Delta Lake Optimization: OPTIMIZE, ZORDER, and VACUUM in Production

Running Delta Lake at scale means dealing with a graveyard of small files, bloated transaction logs, and query plans that scan far more data than they should. After managing production Delta tables with billions of rows, here are the exact commands and patterns that made the biggest difference.

The Problem

Our Delta Lake had grown organically over 18 months. Tables had 500,000+ small Parquet files, queries that should take 30 seconds were timing out, and storage costs were ballooning with stale data versions nobody needed. Three commands fixed 90% of our problems: OPTIMIZE, ZORDER BY, and VACUUM.

OPTIMIZE: Compacting Small Files

Delta Lake's streaming ingestion and frequent small appends create thousands of tiny Parquet files — the classic "small files problem." OPTIMIZE compacts them into larger, more efficient files (default target: 1GB).

Basic OPTIMIZE

-- Compact all files in the table
OPTIMIZE delta.`/mnt/lake/events`
 
-- Or by table name (if registered in metastore)
OPTIMIZE events_table

Partition-Targeted OPTIMIZE

Running OPTIMIZE on the entire table is expensive. Target only the partitions that changed:

-- Only compact today's partition
OPTIMIZE events_table
WHERE event_date = '2024-06-10'

from delta.tables import DeltaTable
 
dt = DeltaTable.forPath(spark, "/mnt/lake/events")
 
# Optimise only recent partitions
dt.optimize() \
  .where("event_date >= '2024-06-01'") \
  .executeCompaction()

Impact: Query times dropped from 4 minutes to 18 seconds on a 10TB table after going from 480K files to 1,200 files.

Automate OPTIMIZE with Databricks

On Databricks, enable Auto Optimize to handle compaction automatically on write:

ALTER TABLE events_table
SET TBLPROPERTIES (
  'delta.autoOptimize.optimizeWrite' = 'true',
  'delta.autoOptimize.autoCompact'   = 'true'
);

Caution: Auto Optimize adds write latency. Benchmark before enabling on high-throughput streaming tables.

ZORDER BY: Co-locating Related Data

ZORDER BY is a multi-dimensional clustering technique that physically co-locates rows sharing similar column values within the same files.
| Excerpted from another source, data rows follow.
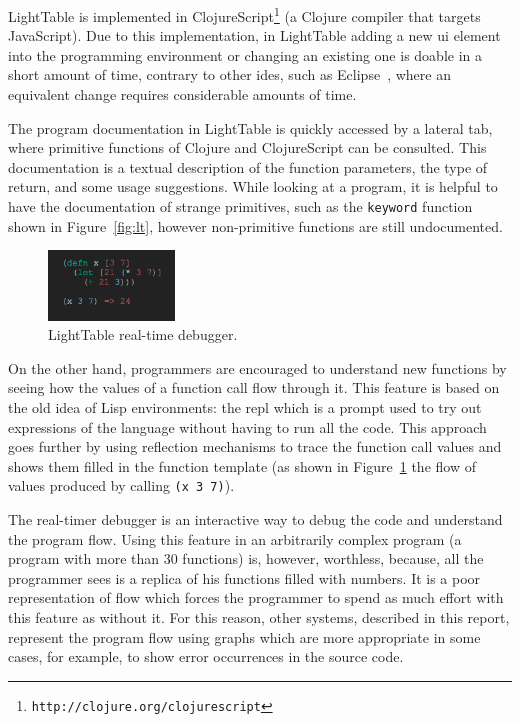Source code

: LightTable is implemented in ClojureScript\footnote{\texttt{http://clojure.org/clojurescript}} (a Clojure compiler that targets JavaScript). Due to this implementation, in LightTable adding a new \ac{ui} element into the programming environment or changing an existing one is doable in a short amount of time, contrary to other \ac{ide}s, such as Eclipse~\cite{carlson2005eclipse}, where an equivalent change requires considerable amounts of time. 

The program documentation in LightTable is quickly accessed by a lateral tab, where primitive functions of Clojure and ClojureScript can be consulted. This documentation is a textual description of the function parameters, the type of return, and some usage suggestions. While looking at a program, it is helpful to have the documentation of strange primitives, such as the \texttt{keyword} function shown in Figure~\ref{fig:lt}, however non-primitive functions are still undocumented. 

\begin{figure}
  \vspace{-30pt}
  \begin{center}
    \includegraphics[width=0.3\textwidth]{img/eval-close}
  \end{center}
  \vspace{-15pt}
 \caption{LightTable real-time debugger.}  
  \vspace{-20pt}
    \label{fig:lt2}
\end{figure}

On the other hand, programmers are encouraged to understand new functions by seeing how the values of a function call flow through it. This feature is based on the old idea of Lisp environments: the \ac{repl} which is a prompt used to try out expressions of the language without having to run all the code. This approach goes further by using reflection mechanisms to trace the function call values and shows them filled in the function template (as shown in Figure~\ref{fig:lt2} the flow of values produced by calling \texttt{(x 3 7)}).

The real-timer debugger is an interactive way to debug the code and understand the program flow. Using this feature in an arbitrarily complex program (a program with more than 30 functions) is, however, worthless, because, all the programmer sees is a replica of his functions filled with numbers. It is a poor representation of flow which forces the programmer to spend as much effort with this feature as without it. For this reason, other systems, described in this report, represent the program flow using graphs which are more appropriate in some cases, for example, to show error occurrences in the source code.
Queries filtering on Z-Ordered columns skip far more files via Delta's data-skipping index.

Basic ZORDER

-- Compact AND cluster by user_id and event_type
OPTIMIZE events_table
ZORDER BY (user_id, event_type)

ZORDER in PySpark

dt.optimize() \
  .where("event_date >= '2024-06-01'") \
  .executeZOrderBy("user_id", "event_type")

Choosing ZORDER Columns

Pick columns that appear most frequently in WHERE clauses and JOIN conditions:

# Good candidates — high-cardinality, commonly filtered
OPTIMIZE transactions
ZORDER BY (account_id, transaction_date)
 
# Bad candidates — low cardinality adds no benefit
OPTIMIZE transactions
ZORDER BY (status)          -- Only 3 distinct values, useless
ZORDER BY (is_deleted)      -- Boolean, skip this entirely

Rule of thumb: Z-Order on at most 3–4 columns. Beyond that, clustering effectiveness degrades and compaction takes much longer.
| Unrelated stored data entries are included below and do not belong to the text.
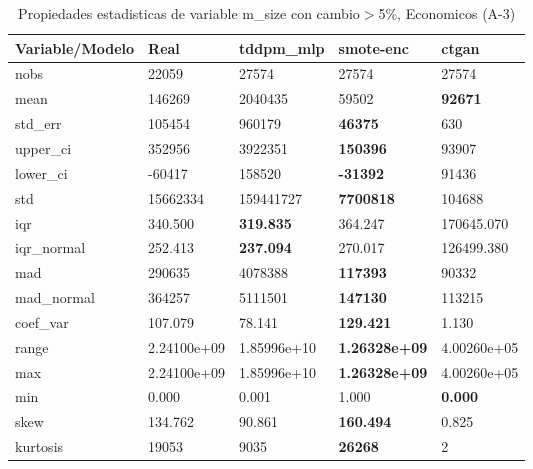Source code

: \begin{table}[H]
\centering
\fontsize{8}{14}\selectfont
\caption{Propiedades estadisticas de variable m\_size con cambio\ensuremath{>}5\%, Economicos (A-3)}
\label{table-stats-economicos-a-3-m_size-short}
\begin{tabular}{|l|m{10em}|m{10em}|m{10em}|m{10em}|}
\hline
 \rowcolor[gray]{0.8}
Variable/Modelo & Real & tddpm\_mlp & smote-enc & ctgan \\
\hline nobs & 22059 & 27574 & 27574 & 27574 \\
\hline mean & 146269 & \cellcolor[rgb]{0.9, 0.54, 0.52} 2040435 & 59502 & \bfseries 92671 \\
\hline std\_err & 105454 & \cellcolor[rgb]{0.9, 0.54, 0.52} 960179 & \bfseries 46375 & 630 \\
\hline upper\_ci & 352956 & \cellcolor[rgb]{0.9, 0.54, 0.52} 3922351 & \bfseries 150396 & 93907 \\
\hline lower\_ci & -60417 & \cellcolor[rgb]{0.9, 0.54, 0.52} 158520 & \bfseries -31392 & 91436 \\
\hline std & 15662334 & \cellcolor[rgb]{0.9, 0.54, 0.52} 159441727 & \bfseries 7700818 & 104688 \\
\hline iqr & 340.500 & \bfseries 319.835 & 364.247 & \cellcolor[rgb]{0.9, 0.54, 0.52} 170645.070 \\
\hline iqr\_normal & 252.413 & \bfseries 237.094 & 270.017 & \cellcolor[rgb]{0.9, 0.54, 0.52} 126499.380 \\
\hline mad & 290635 & \cellcolor[rgb]{0.9, 0.54, 0.52} 4078388 & \bfseries 117393 & 90332 \\
\hline mad\_normal & 364257 & \cellcolor[rgb]{0.9, 0.54, 0.52} 5111501 & \bfseries 147130 & 113215 \\
\hline coef\_var & 107.079 & 78.141 & \bfseries 129.421 & \cellcolor[rgb]{0.9, 0.54, 0.52} 1.130 \\
\hline range & 2.24100e+09 & \cellcolor[rgb]{0.9, 0.54, 0.52} 1.85996e+10 & \bfseries 1.26328e+09 & 4.00260e+05 \\
\hline max & 2.24100e+09 & \cellcolor[rgb]{0.9, 0.54, 0.52} 1.85996e+10 & \bfseries 1.26328e+09 & 4.00260e+05 \\
\hline min & 0.000 & 0.001 & \cellcolor[rgb]{0.9, 0.54, 0.52} 1.000 & \bfseries 0.000 \\
\hline skew & 134.762 & 90.861 & \bfseries 160.494 & \cellcolor[rgb]{0.9, 0.54, 0.52} 0.825 \\
\hline kurtosis & 19053 & 9035 & \bfseries 26268 & \cellcolor[rgb]{0.9, 0.54, 0.52} 2 \\

\end{tabular}
\end{table}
Verify Data Skipping is Working

-- Check how many files are skipped
DESCRIBE DETAIL events_table;
 
-- In Databricks: query the operation metrics
DESCRIBE HISTORY events_table LIMIT 5;

Look for numFilesAdded, numFilesRemoved, and numRemovedBytes in the history output.

Impact: File-skipping ratio went from 12% to 87% on our user activity table after Z-Ordering by user_id and session_date.

VACUUM: Reclaiming Storage

Every UPDATE, DELETE, and MERGE in Delta Lake creates new Parquet files while marking old ones as deleted — but not removing them. VACUUM physically deletes files no longer referenced by the table's active transaction log.

Basic VACUUM

-- Default retention: 7 days (168 hours)
VACUUM events_table

Custom Retention

-- Keep 3 days of history (72 hours)
VACUUM events_table RETAIN 72 HOURS

dt.vacuum(retentionHours=72)

Dry Run First

Always dry-run before executing — especially in production:

-- Lists files that WOULD be deleted, deletes nothing
VACUUM events_table RETAIN 72 HOURS DRY RUN

# Dry run in Python
dt.vacuum(retentionHours=72)  # Add dry_run=True on Databricks Runtime 12+

Overriding the Safety Threshold (Handle with Care)

Delta Lake prevents VACUUM with retention < 7 days by default to protect concurrent readers. Override only if you're certain no active readers exist:

spark.conf.set("spark.databricks.delta.retentionDurationCheck.enabled", "false")
 
# Now you can vacuum with shorter retention
dt.vacuum(retentionHours=24)
 
# Re-enable the guard immediately after
spark.conf.set("spark.databricks.delta.retentionDurationCheck.enabled", "true")

Warning: Disabling the check and vacuuming aggressively will break time travel queries. Only do this on tables where you've explicitly scoped your time travel window.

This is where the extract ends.